News: Cliterati Defends Erotica Against Samantha Brick

Cliterati was lucky enough to be invited on to This Morning to defend erotica against Samantha Brick. The topic for debate: Is erotic fiction empowering for women or does it leave you a little cold? Writers Samantha Brick and Emily Dubberley debate the hot topic.

Brick started the debate by saying she was no prude – she lives in France, ‘the home of erotic literature.” and a liberal place. “If you’re not giving your conjugal rights to your husband, you can be sued, That’s the sort of background I come from.” However, she believed that erotica should be kept away from children – something that Cliterati absolutely endorses.

Cliterati’s main arguments for erotica were that it can help improve attitudes towards safer sex* and provide sex education for adults.

“It gives women a voice for their sexuality. It helps them say what they really want. EL James has covered one aspect of female sexuality  – but then there are thousands of other women with thousands of other fantasies. The more writers there are out there, the better -  erotica can be used to enhance relationships.” Holly Willoughby agreed, adding that relationship counsellors recommend it.

Brick swiftly moved on to the ‘dark side’.of erotica.

“Without wanting to be flippant, sex games do go wrong. The A&E Departments all round the country are full of injuries that do occur.”

“You’re not issuing a health warning?” asked Philip Schofield. “Are you seriously saying be careful what you read because you might end up in A&E?. Holly, you’ve read it. Did you think you were going to end up in hospital?”

Holly Willoughby had no hospital fears but instead saw the book as escapism — something Cliterati wholeheartedly agrees with.

Schofield added that messages into the show read, “I’ve read it. It spiced up my relationship. No one said ‘I ended up in hospital’.”

Brick replied, “They’re not going to, are they?”

“If someones going to get into something, they’re going to get into regardless of whether they’ve read it in a book,” Schofield argued.

“That’s why there are fantastic manuals. People like Emily [Dubberley] and Tracey Cox write great manuals on how how to practice this kind of sex if that’s what you’re into,” Bond said. “But when you’ve got characters going into this fantasy world with no checks and balances in place, how do we know what’s acceptable?”
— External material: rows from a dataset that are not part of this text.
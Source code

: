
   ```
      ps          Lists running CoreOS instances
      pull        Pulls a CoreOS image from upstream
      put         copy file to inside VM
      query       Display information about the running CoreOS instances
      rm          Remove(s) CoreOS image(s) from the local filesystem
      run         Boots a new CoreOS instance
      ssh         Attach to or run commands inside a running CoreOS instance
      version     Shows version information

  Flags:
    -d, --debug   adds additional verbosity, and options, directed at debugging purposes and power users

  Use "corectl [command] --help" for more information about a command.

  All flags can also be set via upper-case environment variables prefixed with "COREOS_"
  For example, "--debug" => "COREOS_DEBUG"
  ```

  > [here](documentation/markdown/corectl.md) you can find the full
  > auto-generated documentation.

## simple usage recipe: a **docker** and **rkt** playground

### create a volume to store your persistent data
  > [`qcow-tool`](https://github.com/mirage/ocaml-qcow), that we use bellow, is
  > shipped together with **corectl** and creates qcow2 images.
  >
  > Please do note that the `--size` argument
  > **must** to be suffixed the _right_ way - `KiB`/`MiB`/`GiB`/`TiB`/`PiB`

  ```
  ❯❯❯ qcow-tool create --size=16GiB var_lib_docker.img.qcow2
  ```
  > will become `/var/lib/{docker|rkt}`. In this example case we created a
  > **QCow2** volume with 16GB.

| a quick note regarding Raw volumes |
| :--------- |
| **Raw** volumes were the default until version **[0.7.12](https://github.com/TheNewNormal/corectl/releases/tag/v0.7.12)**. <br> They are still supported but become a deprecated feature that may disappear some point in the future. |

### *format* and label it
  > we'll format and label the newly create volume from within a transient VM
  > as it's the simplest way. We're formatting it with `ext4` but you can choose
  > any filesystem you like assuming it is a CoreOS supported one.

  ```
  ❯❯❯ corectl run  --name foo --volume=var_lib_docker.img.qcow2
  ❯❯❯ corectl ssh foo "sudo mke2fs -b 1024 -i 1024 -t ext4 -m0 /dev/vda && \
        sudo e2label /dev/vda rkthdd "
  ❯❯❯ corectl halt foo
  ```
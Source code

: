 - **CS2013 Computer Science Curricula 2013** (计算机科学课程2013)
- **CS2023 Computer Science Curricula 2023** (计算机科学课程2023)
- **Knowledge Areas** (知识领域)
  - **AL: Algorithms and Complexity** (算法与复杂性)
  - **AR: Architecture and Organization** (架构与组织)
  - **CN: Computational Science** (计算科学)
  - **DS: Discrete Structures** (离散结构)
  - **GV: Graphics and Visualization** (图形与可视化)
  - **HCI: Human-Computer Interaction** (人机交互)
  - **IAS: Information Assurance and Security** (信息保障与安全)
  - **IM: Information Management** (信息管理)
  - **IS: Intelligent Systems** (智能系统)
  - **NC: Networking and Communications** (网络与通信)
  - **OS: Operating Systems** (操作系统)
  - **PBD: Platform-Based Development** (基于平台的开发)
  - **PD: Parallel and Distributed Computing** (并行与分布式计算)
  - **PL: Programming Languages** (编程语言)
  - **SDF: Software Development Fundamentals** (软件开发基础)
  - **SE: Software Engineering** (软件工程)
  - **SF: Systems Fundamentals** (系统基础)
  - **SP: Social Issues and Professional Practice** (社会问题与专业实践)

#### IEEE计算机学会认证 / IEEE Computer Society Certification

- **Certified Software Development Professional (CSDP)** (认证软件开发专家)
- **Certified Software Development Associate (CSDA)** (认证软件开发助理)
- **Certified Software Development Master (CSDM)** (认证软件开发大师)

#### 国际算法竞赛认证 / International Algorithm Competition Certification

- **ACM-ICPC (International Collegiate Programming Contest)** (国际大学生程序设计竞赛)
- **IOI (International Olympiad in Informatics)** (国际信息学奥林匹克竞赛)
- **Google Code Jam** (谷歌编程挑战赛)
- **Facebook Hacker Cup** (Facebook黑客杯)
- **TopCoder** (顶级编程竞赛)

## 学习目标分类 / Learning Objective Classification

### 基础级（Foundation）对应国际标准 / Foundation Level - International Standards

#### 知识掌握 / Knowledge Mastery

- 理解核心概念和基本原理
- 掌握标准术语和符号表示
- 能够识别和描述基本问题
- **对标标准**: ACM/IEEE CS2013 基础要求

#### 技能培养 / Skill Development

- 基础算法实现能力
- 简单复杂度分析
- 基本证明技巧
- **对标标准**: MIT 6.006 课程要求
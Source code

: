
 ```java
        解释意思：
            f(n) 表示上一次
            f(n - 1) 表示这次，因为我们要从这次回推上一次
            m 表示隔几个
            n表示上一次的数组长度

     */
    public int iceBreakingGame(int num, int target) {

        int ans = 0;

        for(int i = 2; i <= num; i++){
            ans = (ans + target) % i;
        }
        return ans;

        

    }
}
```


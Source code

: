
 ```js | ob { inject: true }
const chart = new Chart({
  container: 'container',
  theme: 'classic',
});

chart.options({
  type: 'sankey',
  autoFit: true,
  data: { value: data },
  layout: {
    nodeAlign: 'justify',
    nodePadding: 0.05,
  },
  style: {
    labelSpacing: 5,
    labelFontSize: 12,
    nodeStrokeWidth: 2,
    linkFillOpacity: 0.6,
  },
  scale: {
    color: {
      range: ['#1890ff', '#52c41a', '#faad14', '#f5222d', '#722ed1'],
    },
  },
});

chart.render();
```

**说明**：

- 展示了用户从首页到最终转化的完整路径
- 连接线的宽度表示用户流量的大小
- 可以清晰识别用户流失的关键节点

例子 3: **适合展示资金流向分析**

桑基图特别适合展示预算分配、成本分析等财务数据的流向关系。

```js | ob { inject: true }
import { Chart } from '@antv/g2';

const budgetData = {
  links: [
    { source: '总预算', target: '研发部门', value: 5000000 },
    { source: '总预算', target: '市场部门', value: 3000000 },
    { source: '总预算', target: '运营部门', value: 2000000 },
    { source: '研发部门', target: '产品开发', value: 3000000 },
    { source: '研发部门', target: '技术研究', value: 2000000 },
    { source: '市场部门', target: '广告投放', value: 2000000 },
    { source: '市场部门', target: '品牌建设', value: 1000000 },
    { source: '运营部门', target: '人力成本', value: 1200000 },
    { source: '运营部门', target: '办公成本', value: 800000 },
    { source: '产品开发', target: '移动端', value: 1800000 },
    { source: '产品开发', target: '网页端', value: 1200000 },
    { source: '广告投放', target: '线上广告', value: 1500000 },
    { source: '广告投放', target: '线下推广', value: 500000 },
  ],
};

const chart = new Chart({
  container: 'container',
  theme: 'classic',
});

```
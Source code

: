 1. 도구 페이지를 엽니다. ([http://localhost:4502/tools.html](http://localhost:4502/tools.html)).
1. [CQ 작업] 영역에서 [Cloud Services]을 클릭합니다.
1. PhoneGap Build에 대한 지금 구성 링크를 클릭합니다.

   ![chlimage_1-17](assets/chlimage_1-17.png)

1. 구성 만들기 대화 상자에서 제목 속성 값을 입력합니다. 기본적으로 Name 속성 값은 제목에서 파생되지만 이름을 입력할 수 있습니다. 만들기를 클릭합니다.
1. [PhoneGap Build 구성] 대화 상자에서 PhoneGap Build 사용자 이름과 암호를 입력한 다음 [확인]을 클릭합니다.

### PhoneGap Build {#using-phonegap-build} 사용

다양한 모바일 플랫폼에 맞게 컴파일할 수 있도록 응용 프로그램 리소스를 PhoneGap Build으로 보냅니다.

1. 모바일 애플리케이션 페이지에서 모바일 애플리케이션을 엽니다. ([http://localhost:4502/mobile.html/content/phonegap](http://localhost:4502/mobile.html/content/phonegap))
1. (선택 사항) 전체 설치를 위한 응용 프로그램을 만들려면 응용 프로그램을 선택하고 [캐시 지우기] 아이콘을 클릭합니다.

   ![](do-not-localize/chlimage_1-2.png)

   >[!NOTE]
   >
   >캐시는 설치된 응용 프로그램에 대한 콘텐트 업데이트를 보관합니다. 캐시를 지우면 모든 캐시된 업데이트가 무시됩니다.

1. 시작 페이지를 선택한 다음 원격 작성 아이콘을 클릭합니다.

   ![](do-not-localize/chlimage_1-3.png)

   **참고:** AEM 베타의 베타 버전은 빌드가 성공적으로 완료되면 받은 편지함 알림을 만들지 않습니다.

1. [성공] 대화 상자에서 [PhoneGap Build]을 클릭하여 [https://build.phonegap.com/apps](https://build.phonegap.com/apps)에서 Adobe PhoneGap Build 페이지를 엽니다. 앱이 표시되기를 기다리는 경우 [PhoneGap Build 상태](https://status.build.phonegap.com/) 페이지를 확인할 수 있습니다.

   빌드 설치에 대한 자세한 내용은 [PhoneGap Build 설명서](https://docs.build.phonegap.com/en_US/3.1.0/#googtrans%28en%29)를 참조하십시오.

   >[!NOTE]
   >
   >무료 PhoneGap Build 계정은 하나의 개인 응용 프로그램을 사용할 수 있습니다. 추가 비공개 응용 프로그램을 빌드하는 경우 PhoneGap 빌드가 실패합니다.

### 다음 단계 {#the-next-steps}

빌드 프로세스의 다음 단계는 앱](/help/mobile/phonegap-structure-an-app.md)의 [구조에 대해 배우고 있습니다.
Dubberley pointed out that there were checks and balances in the book – the contract in 50 Shades of Grey was complex and similar to those found on pretty much every fetish website -  adding that cliterati has lots of articles on getting started with sub/Dom if people were curious about experimenting safely.

“One of the advantages of erotica is that it can help spread a safer sex message. It’s about education. BDSM isn’t to be taken lightly but then, neither is any other kind of sex.”

Cliterati won the debate with 87 percent of the public vote.

Cliterati Doctor, Malcolm VandenBurg later posted on This Morning’s Website, “I have just re looked at BDSM injury papers at the National Institute of Health in US and the only papers that came up in the search are about auto-erotic injuries. Sorry, Samantha.

The A and E argument is perverse. Most people end up in casualty due to alcohol and cars and motorbikes and bikes – do we ban them? In casualty and my medico-legal career I have to deal with the dangers of auto-eroticism far more than BDSM activities. That is practiced alone and can be life threatening and the cause of death. Auto-erotic behavior is carried out in secret without anyone there. You can’t ban that.  It is confused with suicide and homicide.

Erotic literature can be empowering and helpful to marriage. It may be educational to teach safe sex, avoiding infections, teaching about BDSM contracts and safe words. All sex should be Safe, Consensual and Legal. It should be age appropriate and without abuse be it physical, sexual, or psychological.

I have used Nancy Friday’s books (which are non-fiction collections of fantasies), “Women On Top”, “Men in Love” and “My Secret Garden ” for about 20 years to help women feel comfortable with their fantasies and rid them of guilt as a path to recovery. Emily’s own writings are similarly very helpful. My friends ask for copies when they see them on my bookshelves. They are put away when children or vulnerable adults visits. We have to use everything responsibly and be shown how to do that.”